2012 Bedrock "Kirschenmann Vineyard" Lodi Zinfandel
Robert Parker's Wine Advocate
The 2012 Zinfandel Kirschenmann comes from a vineyard owned by Larry Turley's viticulturist and winemaker, Tegan Passalacqua, that was planted in 1915. Because of the sandy soils, the vines were never grafted to root stocks. Every Zinfandel I tasted from this vineyard revealed a Pinot Noir-like, perfumed, elegant, cranberry, cherry and dusty loamy soil-filled character. Bedrock's delicious example possesses those characteristics along with abundant fragrance. Production was only 300 cases and the wine was aged in 20% new French oak. It achieved 14.6% natural alcohol. Consume it over the next 3-4 years.
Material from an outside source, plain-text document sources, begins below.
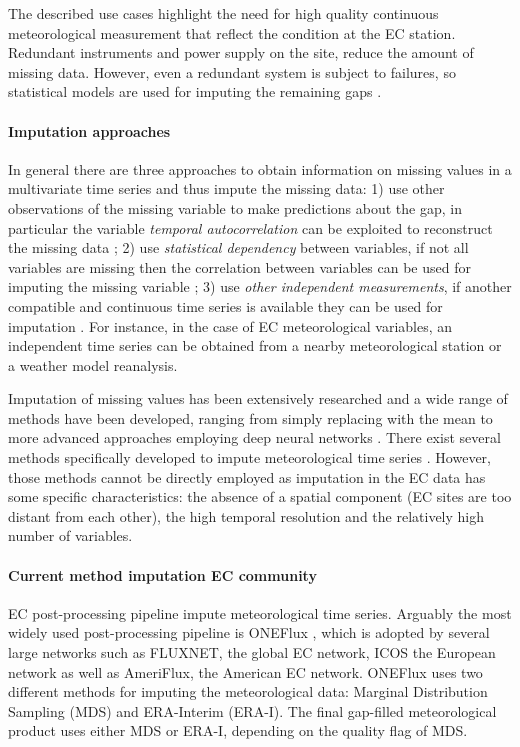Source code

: \documentclass{article}
\begin{document}
The described use cases highlight the need for high quality continuous meteorological measurement that reflect the condition at the EC station. Redundant instruments and power supply on the site, reduce the amount of missing data. However, even a redundant system is subject to failures, so statistical models are used for imputing the remaining gaps \cite{aubinet_eddy_2012-1}.

\paragraph{Imputation approaches} In general there are three approaches to obtain information on missing values in a multivariate time series and thus impute the missing data: 1) use other observations of the missing variable to make predictions about the gap, in particular the variable \emph{temporal autocorrelation} can be exploited to reconstruct the missing data \cite{moritz_comparison_nodate}; 2) use \emph{statistical dependency} between variables, if not all variables are missing then the correlation between variables can be used for imputing the missing variable \cite{moffat_comprehensive_2007}; 3) use \emph{other independent measurements}, if another compatible and continuous time series is available they can be used for imputation \cite{vuichard_filling_2015}. For instance, in the case of EC meteorological variables, an independent time series can be obtained from a nearby meteorological station or a weather model reanalysis. 

Imputation of missing values has been extensively researched and a wide range of methods have been developed, ranging from simply replacing with the mean to more advanced approaches employing deep neural networks \cite{moritz_r_2017, fang_time_2020-1, buuren_mice_2011, du_saits_2022-1, zhang_dual-head_2021-2, cao_brits_nodate}. There exist several methods specifically developed to impute meteorological time series \cite{costa_gap_2021, jing_multi-imputation_2022}. However, those methods cannot be directly employed as imputation in the EC data has some specific characteristics: the absence of a spatial component (EC sites are too distant from each other), the high temporal resolution and the relatively high number of variables. 

\paragraph{Current method imputation EC community} EC post-processing pipeline impute meteorological time series. Arguably the most widely used post-processing pipeline is \textsf{ONEFlux} \cite{pastorello_fluxnet2015_2020}, which is adopted by several large networks such as FLUXNET, the global EC network, ICOS the European network as well as AmeriFlux, the American EC network.
ONEFlux uses two different methods for imputing the meteorological data: Marginal Distribution Sampling (MDS) and ERA-Interim (ERA-I). The final gap-filled meteorological product uses either MDS or ERA-I, depending on the quality flag of MDS.
\end{document}
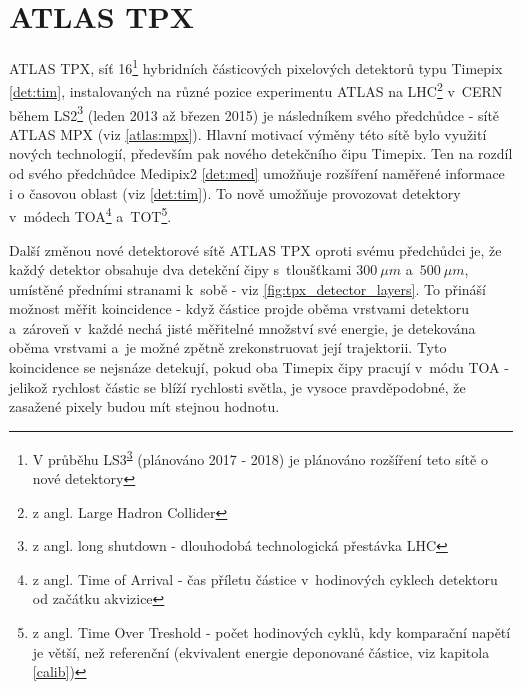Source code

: 

\chapter{ATLAS TPX}\label{atlas}
ATLAS TPX, síť 16\footnote{V průběhu LS3\textsuperscript{\ref{ls}} (plánováno 2017 - 2018) je plánováno rozšíření teto sítě o nové detektory} hybridních částicových pixelových detektorů typu Timepix \ref{det:tim}, instalovaných na různé pozice experimentu ATLAS na LHC\footnote{z angl. Large Hadron Collider} v~CERN během LS2\footnote{\label{ls}z angl. long shutdown - dlouhodobá technologická přestávka LHC} (leden 2013 až březen 2015) je následníkem svého předchůdce - sítě ATLAS MPX (viz \ref{atlas:mpx}). Hlavní motivací výměny této sítě bylo využití nových technologií, především pak nového detekčního čipu Timepix. Ten na rozdíl od svého předchůdce Medipix2 \ref{det:med} umožňuje rozšíření naměřené informace i o časovou oblast (viz \ref{det:tim}). To nově umožňuje provozovat detektory v~módech TOA\footnote{z angl. Time of Arrival - čas příletu částice v~hodinových cyklech detektoru od začátku akvizice} a~TOT\footnote{z angl. Time Over Treshold - počet hodinových cyklů, kdy komparační napětí je větší, než referenční (ekvivalent energie deponované částice, viz kapitola \ref{calib})}. 

Další změnou nové detektorové sítě ATLAS TPX oproti svému předchůdci je, že každý detektor obsahuje dva detekční čipy s~tloušťkami $300~\mu m$ a~$500~\mu m$, umístěné předními stranami k~sobě - viz \ref{fig:tpx_detector_layers}. To přináší možnost měřit koincidence - když částice projde oběma vrstvami  detektoru a~zároveň v~každé nechá jisté měřitelné množství své energie, je detekována oběma vrstvami a~je možné zpětně zrekonstruovat její trajektorii. Tyto koincidence se nejsnáze detekují, pokud oba Timepix čipy pracují v~módu TOA - jelikož rychlost částic se blíží rychlosti světla, je vysoce pravděpodobné, že zasažené pixely budou mít stejnou hodnotu.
Morgan Twain Peterson, the son of Ravenswood's Joel Peterson, has hit the wine scene with a bang, producing vibrant, personality-filled, delicious wines from extremely old vines and, in some cases, virtually unknown grapes, such as Aubun, Teredalgo, Trousseau Noir, Le Noir, Mission, Trousseau Gris, Grand Noir and Abouriou, as well as Zinfandel, Syrah, Petite Sirah, Grenache, Carignan, Alicante Cabernet Sauvignon, Merlot and Tempranillo. Many of these sites are heritage terroirs from the ancient past which, until Peterson's arrival, were largely ignored or were co-mingled into some innocuous industrial blend. Bedrock's portfolio is filled with exciting wines.
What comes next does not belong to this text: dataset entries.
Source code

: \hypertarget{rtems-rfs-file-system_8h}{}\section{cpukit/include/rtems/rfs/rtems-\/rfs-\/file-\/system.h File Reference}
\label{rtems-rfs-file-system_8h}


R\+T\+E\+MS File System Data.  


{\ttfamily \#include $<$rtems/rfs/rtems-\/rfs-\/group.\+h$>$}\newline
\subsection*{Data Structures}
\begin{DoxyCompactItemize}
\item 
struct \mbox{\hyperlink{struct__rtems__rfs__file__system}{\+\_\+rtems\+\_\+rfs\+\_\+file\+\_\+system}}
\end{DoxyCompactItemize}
From Sonoma County's Morgan Peterson, lifelong old vine Zinfandel-based blend specialist, who's secured an exciting new vineyard source, the Kirschenmann Vineyard in Lodi. Planted to Zinfandel with small amounts of Petite Sirah, Mondeuse and a few other odds and ends this is a fantastic new find in the sea of Lodi vines. According to the winery: "Dry-farmed, own-rooted, and planted in 1915, Kirschenmann is owned and farmed by our dear friends Tegan and Olivia Passalacqua. Tegan, who is the farming and winemaking force behind the Turley wines along with his own Sandlands label, is probably the best farmer of head-trained vines in the state of California. The vineyard, which lies in a cool section of Lodi cradled by the Mokelumne River, makes wines of perfume and finesse. Though many think of Lodi as a very hot area, in reality Kirschenmann is cooler on most days than St. Helena and Calistoga. This, combined with the silica-rich soils and excellent, organic farming makes for a unique combination and equally delicious wine."